Despite the assurance given by government that the controversial 13.5 pesewas cylinder recirculation levy has been withdrawn from the price of Liquefied petroleum gas, LPG, the Chamber of Petroleum Consumers, COPEC, insists the levy is still being charged at gas fuel stations across the country.
COPEC is already in court with the Consumer Protection Agency to compel the National Petroleum Authority, NPA, to stop imposing the charge on Ghanaians, describing the action by the regulator as illegal.
Energy Minister, John Peter Amewu on Thursday at the COVID-19 press briefing announced that the 13.5 pesewas cylinder recirculation levy has been withdrawn.

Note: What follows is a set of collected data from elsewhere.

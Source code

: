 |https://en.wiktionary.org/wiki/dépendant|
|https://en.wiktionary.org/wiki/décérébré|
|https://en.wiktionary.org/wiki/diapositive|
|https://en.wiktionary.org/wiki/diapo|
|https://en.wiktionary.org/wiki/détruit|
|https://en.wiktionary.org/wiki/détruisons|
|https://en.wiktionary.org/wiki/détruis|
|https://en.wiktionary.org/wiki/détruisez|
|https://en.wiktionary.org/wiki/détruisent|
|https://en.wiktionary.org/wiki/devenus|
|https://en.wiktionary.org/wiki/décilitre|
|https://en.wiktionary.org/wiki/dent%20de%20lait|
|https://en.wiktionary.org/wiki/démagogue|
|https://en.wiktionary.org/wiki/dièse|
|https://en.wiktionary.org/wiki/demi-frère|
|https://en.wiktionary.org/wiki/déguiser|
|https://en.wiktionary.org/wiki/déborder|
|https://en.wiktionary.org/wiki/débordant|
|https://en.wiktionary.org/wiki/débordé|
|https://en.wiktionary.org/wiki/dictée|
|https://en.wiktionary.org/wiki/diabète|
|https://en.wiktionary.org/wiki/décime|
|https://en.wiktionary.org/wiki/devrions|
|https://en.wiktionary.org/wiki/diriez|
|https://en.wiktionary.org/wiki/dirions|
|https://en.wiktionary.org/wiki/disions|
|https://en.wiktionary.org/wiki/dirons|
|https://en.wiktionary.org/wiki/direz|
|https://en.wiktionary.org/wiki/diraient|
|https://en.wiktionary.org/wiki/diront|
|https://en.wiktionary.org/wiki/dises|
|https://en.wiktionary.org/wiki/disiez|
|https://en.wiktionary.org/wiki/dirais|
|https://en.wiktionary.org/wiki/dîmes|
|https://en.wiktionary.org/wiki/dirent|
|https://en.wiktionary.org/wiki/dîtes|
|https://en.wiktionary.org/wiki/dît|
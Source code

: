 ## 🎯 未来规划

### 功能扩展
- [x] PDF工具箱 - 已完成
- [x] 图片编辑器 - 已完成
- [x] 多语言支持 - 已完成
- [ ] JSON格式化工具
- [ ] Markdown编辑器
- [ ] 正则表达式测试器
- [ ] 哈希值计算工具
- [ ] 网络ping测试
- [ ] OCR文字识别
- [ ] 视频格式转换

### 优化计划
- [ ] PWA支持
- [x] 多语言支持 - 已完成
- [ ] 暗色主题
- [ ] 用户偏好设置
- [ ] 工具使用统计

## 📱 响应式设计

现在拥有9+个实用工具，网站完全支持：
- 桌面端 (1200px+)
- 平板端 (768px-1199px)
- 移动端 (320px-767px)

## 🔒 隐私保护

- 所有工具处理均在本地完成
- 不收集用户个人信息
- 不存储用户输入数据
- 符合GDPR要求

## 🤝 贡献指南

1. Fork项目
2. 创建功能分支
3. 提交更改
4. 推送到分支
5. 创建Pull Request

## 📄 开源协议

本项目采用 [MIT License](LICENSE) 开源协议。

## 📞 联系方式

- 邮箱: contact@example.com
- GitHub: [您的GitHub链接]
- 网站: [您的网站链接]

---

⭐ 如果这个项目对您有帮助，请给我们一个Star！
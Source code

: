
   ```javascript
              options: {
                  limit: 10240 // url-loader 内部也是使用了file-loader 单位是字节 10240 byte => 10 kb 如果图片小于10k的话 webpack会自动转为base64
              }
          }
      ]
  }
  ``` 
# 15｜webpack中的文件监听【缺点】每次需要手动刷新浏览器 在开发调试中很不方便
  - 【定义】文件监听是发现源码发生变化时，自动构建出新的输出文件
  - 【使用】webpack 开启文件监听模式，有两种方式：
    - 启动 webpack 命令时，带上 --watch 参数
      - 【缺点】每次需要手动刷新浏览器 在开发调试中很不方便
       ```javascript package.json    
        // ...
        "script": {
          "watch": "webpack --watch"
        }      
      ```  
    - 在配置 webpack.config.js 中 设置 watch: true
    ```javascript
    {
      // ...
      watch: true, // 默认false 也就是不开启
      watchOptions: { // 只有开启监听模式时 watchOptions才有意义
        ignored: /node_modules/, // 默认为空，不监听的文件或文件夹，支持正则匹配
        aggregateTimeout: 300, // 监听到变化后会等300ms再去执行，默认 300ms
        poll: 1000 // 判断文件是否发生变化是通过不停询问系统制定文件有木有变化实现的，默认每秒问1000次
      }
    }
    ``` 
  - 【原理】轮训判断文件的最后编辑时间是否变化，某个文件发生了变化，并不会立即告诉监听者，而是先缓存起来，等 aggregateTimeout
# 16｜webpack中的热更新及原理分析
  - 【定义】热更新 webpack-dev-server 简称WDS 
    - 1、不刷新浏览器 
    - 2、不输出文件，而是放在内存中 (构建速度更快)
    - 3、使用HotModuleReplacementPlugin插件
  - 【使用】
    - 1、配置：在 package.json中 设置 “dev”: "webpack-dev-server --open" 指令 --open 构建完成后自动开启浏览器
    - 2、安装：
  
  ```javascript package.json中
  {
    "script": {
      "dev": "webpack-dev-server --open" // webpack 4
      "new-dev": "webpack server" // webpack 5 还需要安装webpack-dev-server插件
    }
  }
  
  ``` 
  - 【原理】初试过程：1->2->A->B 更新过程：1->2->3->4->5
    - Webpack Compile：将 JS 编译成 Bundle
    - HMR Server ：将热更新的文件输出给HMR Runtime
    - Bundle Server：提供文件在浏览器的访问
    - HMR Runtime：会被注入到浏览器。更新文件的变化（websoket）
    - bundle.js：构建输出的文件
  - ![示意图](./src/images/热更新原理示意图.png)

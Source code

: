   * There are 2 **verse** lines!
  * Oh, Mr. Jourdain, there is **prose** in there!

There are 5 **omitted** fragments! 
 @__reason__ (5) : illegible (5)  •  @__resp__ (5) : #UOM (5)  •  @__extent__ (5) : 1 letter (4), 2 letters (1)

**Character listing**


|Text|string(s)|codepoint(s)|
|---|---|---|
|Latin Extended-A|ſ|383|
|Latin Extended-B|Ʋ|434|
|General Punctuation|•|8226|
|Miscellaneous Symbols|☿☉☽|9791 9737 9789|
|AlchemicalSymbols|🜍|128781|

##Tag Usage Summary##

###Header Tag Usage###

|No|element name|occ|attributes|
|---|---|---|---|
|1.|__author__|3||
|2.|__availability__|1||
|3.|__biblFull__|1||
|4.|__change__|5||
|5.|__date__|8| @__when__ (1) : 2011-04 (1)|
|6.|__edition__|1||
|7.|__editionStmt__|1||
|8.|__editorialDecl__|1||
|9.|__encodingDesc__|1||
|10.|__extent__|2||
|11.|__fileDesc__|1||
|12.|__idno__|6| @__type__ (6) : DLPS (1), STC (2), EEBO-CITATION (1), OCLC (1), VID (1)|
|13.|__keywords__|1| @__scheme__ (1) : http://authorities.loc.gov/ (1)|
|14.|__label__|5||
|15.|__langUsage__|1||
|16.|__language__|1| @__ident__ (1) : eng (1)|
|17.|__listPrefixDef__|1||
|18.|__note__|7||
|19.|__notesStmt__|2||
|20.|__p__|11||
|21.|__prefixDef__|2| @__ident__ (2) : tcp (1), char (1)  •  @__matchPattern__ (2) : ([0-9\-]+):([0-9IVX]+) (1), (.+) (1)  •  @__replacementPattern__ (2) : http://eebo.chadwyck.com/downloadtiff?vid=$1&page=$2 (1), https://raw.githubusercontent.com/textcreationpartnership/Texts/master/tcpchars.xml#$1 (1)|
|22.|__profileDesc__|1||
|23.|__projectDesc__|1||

But speaking to Citi Business News, the Executive Director of COPEC, Duncan Amoah, said the NPA is still imposing the illegal tax on Ghanaians in these difficult times when the public is fighting the COVID-19 pandemic.
“We were quite happy to hear the Minister say, the levy has been withdrawn. Unfortunately, as I speak with you, every Ghanaian that is buying LPG, is still paying the illegal levy that the Minister’s good counsel should have withdrawn about a week ago. But it hasn’t been withdrawn as we speak. So, Ghanaians are still paying for it,” he said.
The Vice Chairman of the LPG Marketing Companies, Gabriel Kumi, also confirmed that indeed the levy is still being charged. He said since the National Petroleum Authority directed LPG stations to collect the levy, the regulator has not written back for the levy to be withdrawn.
“Yes, it is actually the case because we haven’t had any directive from NPA to stop charging the levy. Not up until this afternoon when the Minister announced that the levy has been scrapped. We didn’t know that. Last night, we had a second window price build-up which is normally sent to us by our regulator. When we checked, the levy was still charged. We were very happy that this afternoon at the Press Conference, the Minister announced that it has been scrapped. So, we drew the Minister’s attention to the fact that, the levy is still on the price build-up. Then, he said he will call NPA to order,” he stated.
Meanwhile, Head of Communications at the Ministry of Energy, Nana Oppong Damoah, has stated that the directive has been issued and the processes are being undertaken to make sure that it is being implemented.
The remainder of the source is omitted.